So, your relationship came to an end; we’ve all been there. It’s safe to say that the “dumpee” and the “dumper” have radically different roles in a breakup, and oftentimes, it’s tough to deal when you’re the dumpee.
While you oscillate between wallowing in self-pity and random fits of anger, at least take comfort in the fact that you are not alone in your plight.
I’ve heard that it takes half the time you dated someone to truly get over the person. In this time, your emotional range will be erratic and unpredictable. Much like the stages of grief, there are stages that every person must take while navigating a breakup.
Sexual Healing
Depending on the severity of the breakup, chances are, you will hook up with your ex again. You’re already comfortable with each other, the sex was probably satisfying and, more often than not, on a night when prospects are slim, an ex is your easiest option (no pun intended). A common slip up with this, however, is that people often allow themselves to believe that maintaining a purely sexual relationship with an ex is possible.

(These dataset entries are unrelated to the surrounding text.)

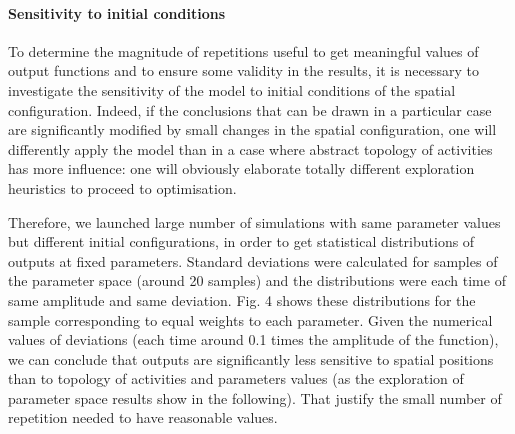 \documentclass[a4paper,twocolumn,twoside,10pt]{article}
\begin{document}
\paragraph{Sensitivity to initial conditions}

To determine the magnitude of repetitions useful to get meaningful
values of output functions and to ensure some validity in the results,
it is necessary to investigate the sensitivity of the model to initial
conditions of the spatial configuration. Indeed, if the conclusions
that can be drawn in a particular case are significantly modified
by small changes in the spatial configuration, one will differently
apply the model than in a case where abstract topology of activities
has more influence: one will obviously elaborate totally different
exploration heuristics to proceed to optimisation.

Therefore, we launched large number of simulations with same parameter
values but different initial configurations, in order to get statistical
distributions of outputs at fixed parameters. Standard deviations
were calculated for samples of the parameter space (around 20 samples)
and the distributions were each time of same amplitude and same deviation.
Fig. 4 shows these distributions for the sample corresponding to equal
weights to each parameter. Given the numerical values of deviations
(each time around 0.1 times the amplitude of the function), we can
conclude that outputs are significantly less sensitive to spatial
positions than to topology of activities and parameters values (as
the exploration of parameter space results show in the following).
That justify the small number of repetition needed to have reasonable
values.
\end{document}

Unfortunately, these sexual adventures often come with a messy little thing called baggage. Eventually, regardless of how good the sex is, one of you will remember why things ended in the first place and it will feel like you’ve broken up all over again.
Crazy Train
It’s 3:30 am and you finally thought of the perfect comeback for that snarky comment your ex made a few days ago, so naturally, you text him or her. It is absolutely normal to want to cling to familiarity, but unfortunately, it makes you look somewhat crazy when you decided to rapid-fire text or call an ex. Whatever motivation you have for acting this way, when the dust settles, you’ll likely feel embarrassed and full of regret.
Open for Business
Maybe it seems clichéd, but the best way to get over someone is to get under someone else. A little promiscuity never hurt anyone, and this stage is all about using copious amounts of casual sex to mask the hurt and anger that you’re most likely feeling. When your hands are full with someone else, it may feel easier to forget about that bad situation — for at least a little while.
Pining for the Past
It seems that, as a society, we collectively romanticize certain aspects of our past. Even when we know that deep down, things weren’t all that great, we still give in to nostalgia.

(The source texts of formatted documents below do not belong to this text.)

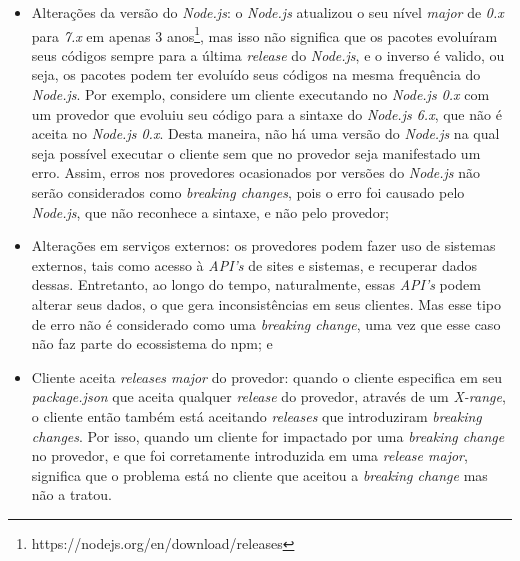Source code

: \begin{itemize}
    \item Alterações da versão do \textit{Node.js}: o \textit{Node.js} atualizou o seu nível \textit{major} de \textit{0.x} para \textit{7.x} em apenas 3 anos\footnote{https://nodejs.org/en/download/releases}, mas isso não significa que os pacotes evoluíram seus códigos sempre para a última \textit{release} do \textit{Node.js}, e o inverso é valido, ou seja, os pacotes podem ter evoluído seus códigos na mesma frequência do \textit{Node.js}. Por exemplo, considere um cliente executando no \textit{Node.js 0.x} com um provedor que evoluiu seu código para a sintaxe do \textit{Node.js 6.x}, que não é aceita no \textit{Node.js 0.x}. Desta maneira, não há uma versão do \textit{Node.js}  na qual seja possível executar o cliente sem que no provedor seja manifestado um erro. Assim, erros nos provedores ocasionados por versões do \textit{Node.js} não serão considerados como \textit{breaking changes}, pois o erro foi causado pelo \textit{Node.js}, que não reconhece a sintaxe, e não pelo provedor;

    \item Alterações em serviços externos: os provedores podem fazer uso de sistemas externos, tais como acesso à \textit{API's} de sites e sistemas, e recuperar dados dessas. Entretanto, ao longo do tempo, naturalmente, essas \textit{API's} podem alterar seus dados, o que gera inconsistências em seus clientes. Mas esse tipo de erro não é considerado como uma \textit{breaking change}, uma vez que esse caso não faz parte do ecossistema do \gls{npm}; e
    \item Cliente aceita \textit{releases major} do provedor: quando o cliente especifica em seu \textit{package.json} que aceita qualquer \textit{release} do provedor, através de um \textit{X-range}, o cliente então também está aceitando \textit{releases} que introduziram \textit{breaking changes}. Por isso, quando um cliente for impactado por uma \textit{breaking change} no provedor, e que foi corretamente introduzida em uma \textit{release major}, significa que o problema está no cliente que aceitou a \textit{breaking change} mas não a tratou.
\end{itemize}{}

At some point during the healing process, you’ll start to dwell on the good times. This is dangerous because, without proper strength and willpower, you may end up back on the crazy train. The best way to navigate this stage is to be realistic about why things ended. Your significant other probably wasn’t a monster, but there was likely a reason things didn’t work out. Dwell on that instead.
Amnesia
This final stage of relationship grief occurs simply when you become indifferent. His or her name is no longer a daily thought and your ex’s life will cease to concern you.
While breakups are tough, know that there’s a reason the people from your past don’t make it to your future.